The global slowdown has impacted employment opportunities in various parts of the world with many destinations, which were top of the mind, not providing too many jobs for Indian professionals any more. However, the good news is that the Indian government is playing a pro-active role in diversifying the migration of its skilled workers from some regions such as the Gulf to other emerging areas such as Continental Europe.
“We need to diversify our migration base, most of which is currently in the Gulf countries. We would like to see more skilled Indians to go Europe,” G Gurucharan, joint secretary in the ministry of overseas Indian affairs recently said.
The ministry is taking various steps to facilitate such movement including signing a labour mobility partnership agreement with Denmark, which was done earlier this year. The MoU, the first of its kind signed with any European nation, facilitates legal migration of workers from India to meet the growing demand for skilled and trained workers in the Danish economy.
Denmark has started a ‘Work in Denmark’ centre in New Delhi to promote job opportunities for Indians.
Various other European nations too, which are facing changing demographics and an ageing population, are looking at the skilled and young Indian workforce for their needs.
The Blue Card scheme, which is in the pipeline, will open up attractive employment opportunities across various EU countries for highly-skilled Indian professionals. The EU Council has adopted the Blue Card directive in May 2009, which will establish more attractive conditions for third-country workers to take up highly qualified employment in the EU, by creating a fast-track procedure for issuing a special residence and work permit. The Blue Card will facilitate access to the EU labour market for highly qualified third-country workers to the EU, with the ultimate goal of creating a competitive knowledge economy.

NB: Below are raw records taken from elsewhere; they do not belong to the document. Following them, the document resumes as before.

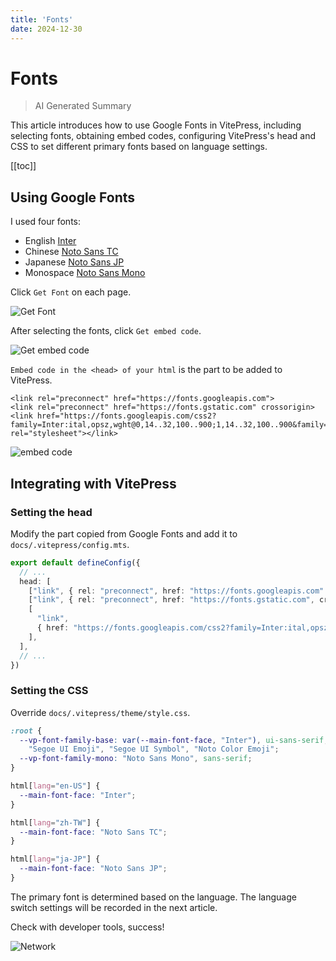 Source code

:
 ```yaml
---
title: 'Fonts'
date: 2024-12-30
---
```


# Fonts

> AI Generated Summary

<!-- excerpt -->

This article introduces how to use Google Fonts in VitePress, including selecting fonts, obtaining embed codes, configuring VitePress's head and CSS to set different primary fonts based on language settings.

<!-- excerpt -->

[[toc]]

## Using Google Fonts

I used four fonts:

- English [Inter](https://fonts.google.com/specimen/Inter?query=inter)
- Chinese [Noto Sans TC](https://fonts.google.com/noto/specimen/Noto+Sans+TC?query=noto+sans+tc)
- Japanese [Noto Sans JP](https://fonts.google.com/noto/specimen/Noto+Sans+JP?query=noto+sans+jp)
- Monospace [Noto Sans Mono](https://fonts.google.com/noto/specimen/Noto+Sans+Mono?query=noto+sans+mono)

Click `Get Font` on each page.

![Get Font](https://cdn.miksin.art/miksinote/img/notes/vitepress/03_fonts/get_font.webp)

After selecting the fonts, click `Get embed code`.

![Get embed code](https://cdn.miksin.art/miksinote/img/notes/vitepress/03_fonts/get_embed_code.webp)

`Embed code in the <head> of your html` is the part to be added to VitePress.

```
<link rel="preconnect" href="https://fonts.googleapis.com">
<link rel="preconnect" href="https://fonts.gstatic.com" crossorigin>
<link href="https://fonts.googleapis.com/css2?family=Inter:ital,opsz,wght@0,14..32,100..900;1,14..32,100..900&family=Noto+Sans+JP:wght@100..900&family=Noto+Sans+Mono:wght@100..900&family=Noto+Sans+TC:wght@100..900&display=swap" rel="stylesheet"></link>
```

![embed code](https://cdn.miksin.art/miksinote/img/notes/vitepress/03_fonts/embed_code.webp)

## Integrating with VitePress

### Setting the head

Modify the part copied from Google Fonts and add it to `docs/.vitepress/config.mts`.

```typescript
export default defineConfig({
  // ...
  head: [
    ["link", { rel: "preconnect", href: "https://fonts.googleapis.com" }],
    ["link", { rel: "preconnect", href: "https://fonts.gstatic.com", crossorigin: "" }],
    [
      "link",
      { href: "https://fonts.googleapis.com/css2?family=Inter:ital,opsz,wght@0,14..32,100..900;1,14..32,100..900&family=Noto+Sans+JP:wght@100..900&family=Noto+Sans+Mono:wght@100..900&family=Noto+Sans+TC:wght@100..900&display=swap", rel: "stylesheet" },
    ],
  ],
  // ...
})
```

### Setting the CSS

Override `docs/.vitepress/theme/style.css`.

```css
:root {
  --vp-font-family-base: var(--main-font-face, "Inter"), ui-sans-serif, system-ui, sans-serif, "Apple Color Emoji",
    "Segoe UI Emoji", "Segoe UI Symbol", "Noto Color Emoji";
  --vp-font-family-mono: "Noto Sans Mono", sans-serif;
}

html[lang="en-US"] {
  --main-font-face: "Inter";
}

html[lang="zh-TW"] {
  --main-font-face: "Noto Sans TC";
}

html[lang="ja-JP"] {
  --main-font-face: "Noto Sans JP";
}
```

The primary font is determined based on the language. The language switch settings will be recorded in the next article.

Check with developer tools, success!

![Network](https://cdn.miksin.art/miksinote/img/notes/vitepress/03_fonts/network.webp)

And despite the crisis in Dubai, the Gulf region too has job opportunities left for Indian workers. “While some of the countries in that region have seen lower numbers in terms of employment opportunities, others such as Saudi Arabia are actually providing more employment for Indian workers. In fact, even in the United Arab Emirates, while jobs in Dubai have shrunk, more jobs have been created in the other Emirates than before,” K Mohandas, secretary, MOIA, said.
There are around 2 million Indians employed in the UAE and another 2 million in Saudi Arabia. Another country in the Gulf region, which is emerging as a destination for Indian professionals, is Libya.
“Last year there were 6000 Indian professionals - both skilled and unskilled - who went to Libya with jobs. There are various emerging employment opportunities here and Indians are very comfortable working in this country. This year, we expect the number of Indians coming to Libya to increase further,” said Ms M Manimekalai, high commissioner of India to Malta.
Again if Europe and America are proving a problem, skilled Indians can now discover a new continent in Africa. Indians with special skills, students and entrepreneurs can now look to South Africa as an immigration destination. The South African government is geared up towards attracting more skilled people from India to fill up gaps in the local job market of highly skilled individuals.